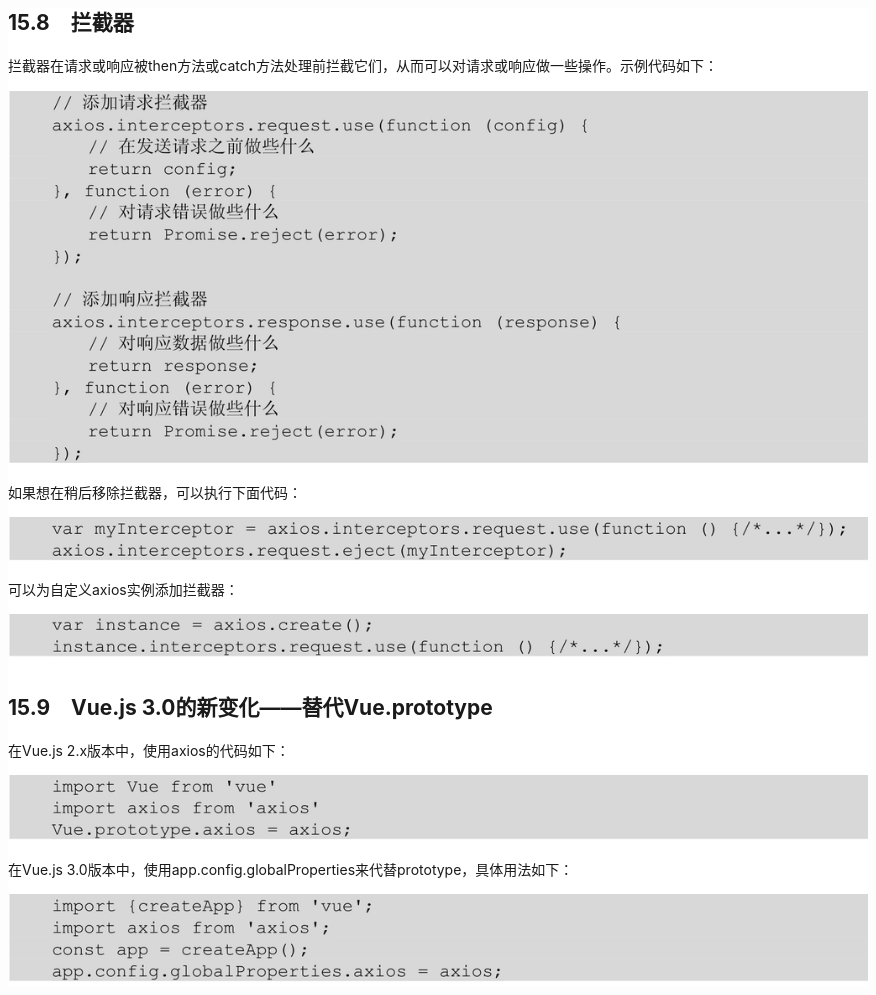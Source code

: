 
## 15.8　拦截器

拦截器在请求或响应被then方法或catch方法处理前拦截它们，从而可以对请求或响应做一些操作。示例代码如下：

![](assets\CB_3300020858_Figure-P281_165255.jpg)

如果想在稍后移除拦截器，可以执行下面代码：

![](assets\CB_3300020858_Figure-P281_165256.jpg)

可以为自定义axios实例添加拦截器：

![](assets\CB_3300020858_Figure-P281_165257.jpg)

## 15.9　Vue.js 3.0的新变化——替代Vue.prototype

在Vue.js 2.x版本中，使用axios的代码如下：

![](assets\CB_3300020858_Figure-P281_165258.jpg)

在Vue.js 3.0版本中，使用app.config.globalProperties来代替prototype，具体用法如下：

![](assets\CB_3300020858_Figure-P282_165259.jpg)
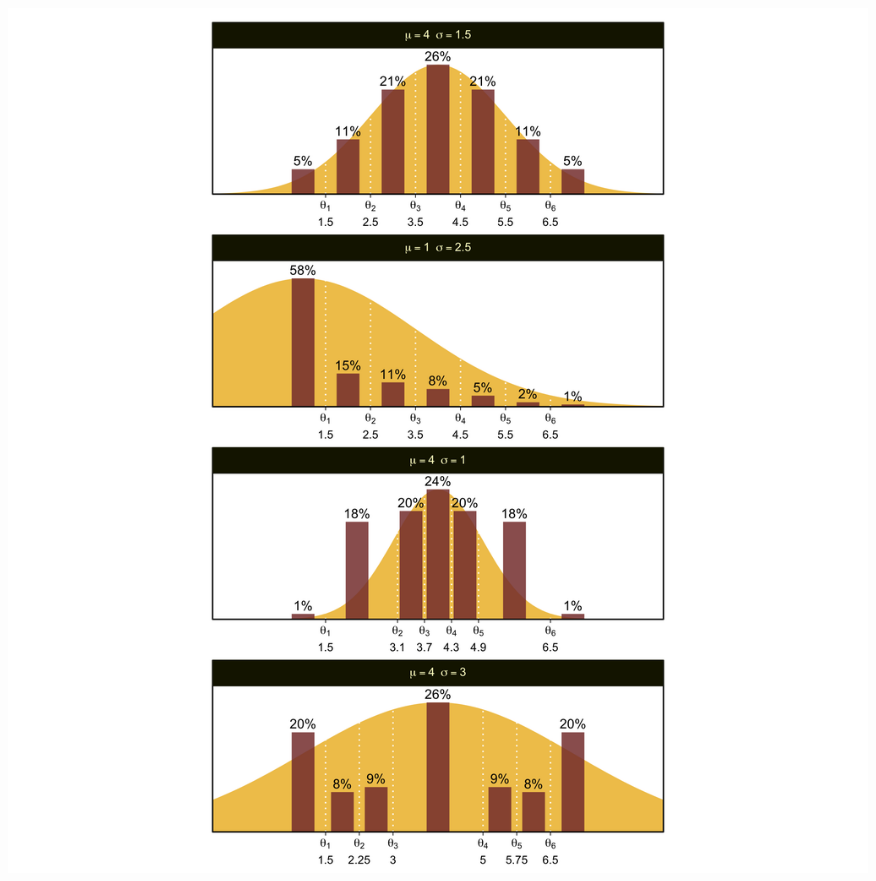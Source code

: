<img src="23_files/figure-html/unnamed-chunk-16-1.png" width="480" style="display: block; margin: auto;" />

----------

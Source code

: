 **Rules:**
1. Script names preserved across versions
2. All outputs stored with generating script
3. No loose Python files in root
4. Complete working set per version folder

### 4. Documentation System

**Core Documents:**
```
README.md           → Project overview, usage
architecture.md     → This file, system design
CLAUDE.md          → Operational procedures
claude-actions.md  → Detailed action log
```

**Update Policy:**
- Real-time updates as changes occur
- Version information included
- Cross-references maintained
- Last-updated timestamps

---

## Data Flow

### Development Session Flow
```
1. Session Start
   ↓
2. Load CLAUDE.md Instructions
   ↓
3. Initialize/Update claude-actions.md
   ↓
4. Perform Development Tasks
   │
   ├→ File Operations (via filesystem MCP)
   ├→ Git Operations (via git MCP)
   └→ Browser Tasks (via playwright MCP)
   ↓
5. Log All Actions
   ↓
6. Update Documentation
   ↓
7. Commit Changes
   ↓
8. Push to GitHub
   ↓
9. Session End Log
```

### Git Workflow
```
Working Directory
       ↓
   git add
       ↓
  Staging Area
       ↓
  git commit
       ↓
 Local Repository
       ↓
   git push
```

----------

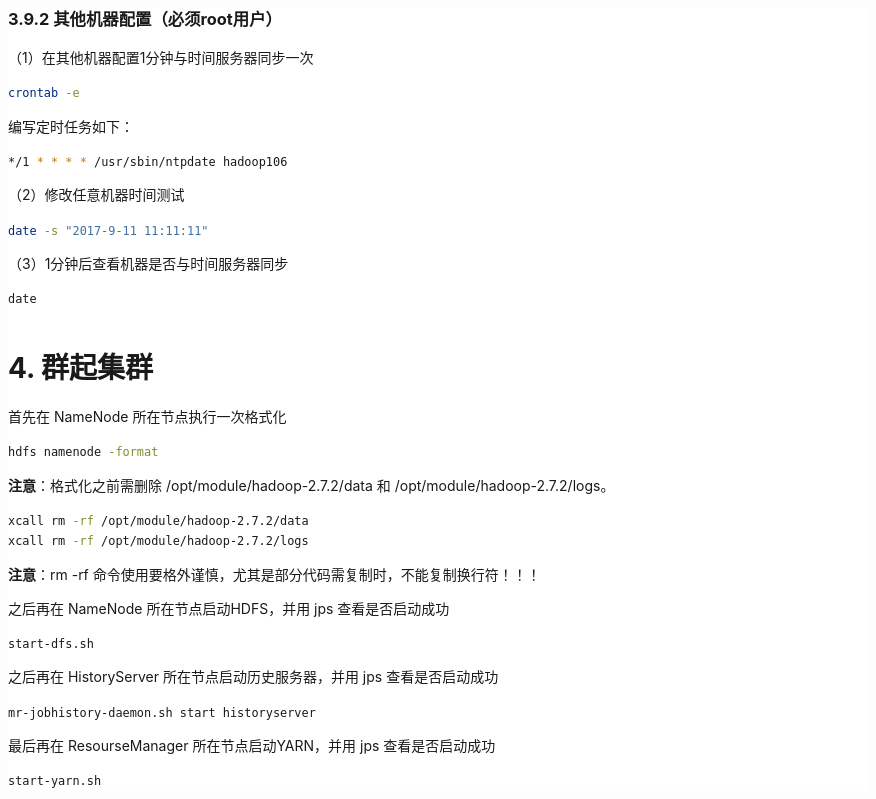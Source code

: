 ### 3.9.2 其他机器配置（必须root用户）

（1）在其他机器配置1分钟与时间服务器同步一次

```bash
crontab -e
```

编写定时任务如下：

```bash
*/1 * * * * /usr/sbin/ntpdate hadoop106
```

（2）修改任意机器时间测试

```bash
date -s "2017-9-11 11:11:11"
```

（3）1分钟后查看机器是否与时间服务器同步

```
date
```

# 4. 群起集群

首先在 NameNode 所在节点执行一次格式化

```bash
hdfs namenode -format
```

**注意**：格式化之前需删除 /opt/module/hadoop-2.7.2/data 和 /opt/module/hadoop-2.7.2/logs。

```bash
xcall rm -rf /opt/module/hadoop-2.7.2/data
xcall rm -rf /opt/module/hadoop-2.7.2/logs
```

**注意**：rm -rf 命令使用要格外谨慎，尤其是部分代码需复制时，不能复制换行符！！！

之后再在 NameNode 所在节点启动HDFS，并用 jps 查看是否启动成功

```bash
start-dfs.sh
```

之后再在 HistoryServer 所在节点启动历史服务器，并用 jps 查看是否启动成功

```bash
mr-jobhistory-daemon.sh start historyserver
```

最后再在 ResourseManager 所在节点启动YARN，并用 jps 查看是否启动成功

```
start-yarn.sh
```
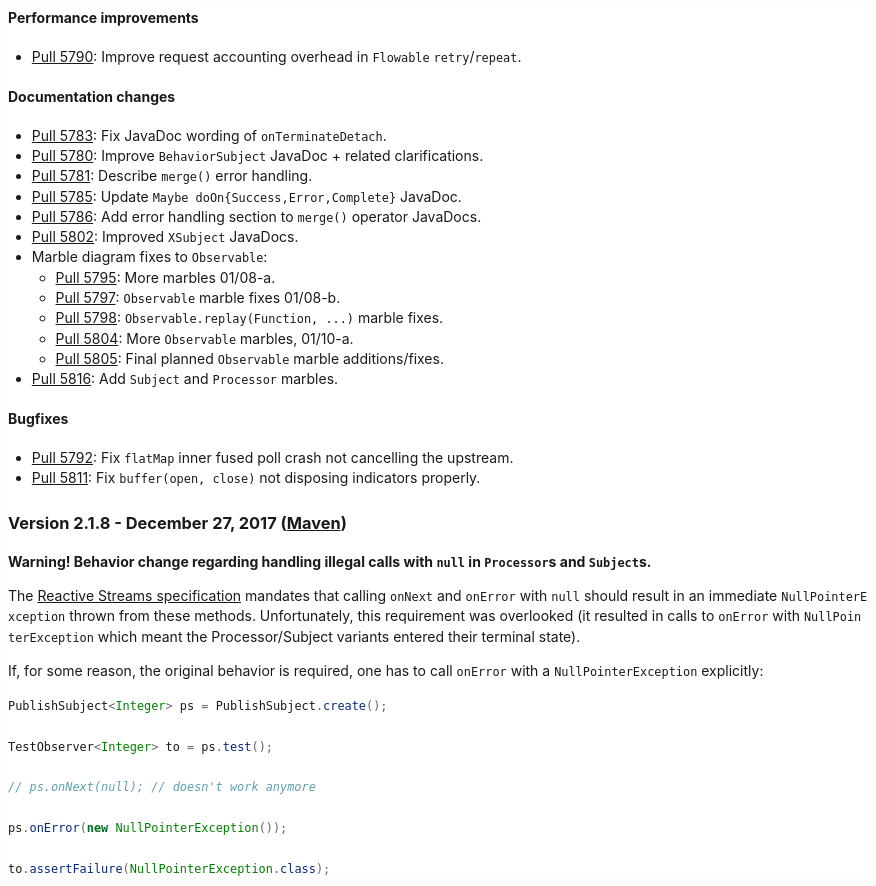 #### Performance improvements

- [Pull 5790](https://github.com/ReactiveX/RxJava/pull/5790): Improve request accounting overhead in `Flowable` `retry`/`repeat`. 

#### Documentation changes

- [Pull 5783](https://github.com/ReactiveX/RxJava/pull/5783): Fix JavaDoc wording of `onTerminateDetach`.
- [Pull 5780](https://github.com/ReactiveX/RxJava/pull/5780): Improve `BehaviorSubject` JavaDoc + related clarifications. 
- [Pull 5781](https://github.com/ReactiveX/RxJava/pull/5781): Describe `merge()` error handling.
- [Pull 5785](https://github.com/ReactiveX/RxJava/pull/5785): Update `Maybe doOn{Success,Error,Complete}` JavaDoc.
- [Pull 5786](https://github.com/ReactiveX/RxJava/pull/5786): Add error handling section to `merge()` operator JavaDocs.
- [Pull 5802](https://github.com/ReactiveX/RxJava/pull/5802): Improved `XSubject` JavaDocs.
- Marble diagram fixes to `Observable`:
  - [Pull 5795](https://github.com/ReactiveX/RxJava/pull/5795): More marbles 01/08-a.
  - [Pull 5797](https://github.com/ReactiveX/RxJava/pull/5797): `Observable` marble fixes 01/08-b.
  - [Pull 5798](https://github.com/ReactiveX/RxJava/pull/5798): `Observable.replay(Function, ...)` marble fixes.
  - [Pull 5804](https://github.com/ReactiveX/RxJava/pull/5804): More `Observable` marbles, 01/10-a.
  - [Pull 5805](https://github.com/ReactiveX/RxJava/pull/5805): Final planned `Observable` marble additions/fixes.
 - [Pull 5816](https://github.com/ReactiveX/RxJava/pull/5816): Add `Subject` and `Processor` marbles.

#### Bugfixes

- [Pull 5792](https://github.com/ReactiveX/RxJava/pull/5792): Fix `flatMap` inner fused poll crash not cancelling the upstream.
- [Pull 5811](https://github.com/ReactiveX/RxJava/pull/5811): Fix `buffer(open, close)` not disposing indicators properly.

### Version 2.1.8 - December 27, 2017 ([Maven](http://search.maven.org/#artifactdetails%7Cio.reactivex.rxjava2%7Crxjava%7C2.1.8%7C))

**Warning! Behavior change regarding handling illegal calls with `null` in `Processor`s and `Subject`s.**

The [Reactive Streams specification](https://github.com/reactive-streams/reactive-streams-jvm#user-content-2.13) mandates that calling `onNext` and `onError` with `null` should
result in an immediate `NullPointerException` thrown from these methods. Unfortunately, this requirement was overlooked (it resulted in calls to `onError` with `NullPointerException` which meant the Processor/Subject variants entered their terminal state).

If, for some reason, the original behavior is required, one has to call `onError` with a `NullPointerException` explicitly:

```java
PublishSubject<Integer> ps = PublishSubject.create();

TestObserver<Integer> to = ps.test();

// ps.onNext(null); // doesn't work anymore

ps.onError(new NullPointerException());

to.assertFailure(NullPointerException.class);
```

----------

**WORK ORDER:** Every line above that holds "之后再在" should be copied out.

**EXERCISE RESULT:**
之后再在 NameNode 所在节点启动HDFS，并用 jps 查看是否启动成功
之后再在 HistoryServer 所在节点启动历史服务器，并用 jps 查看是否启动成功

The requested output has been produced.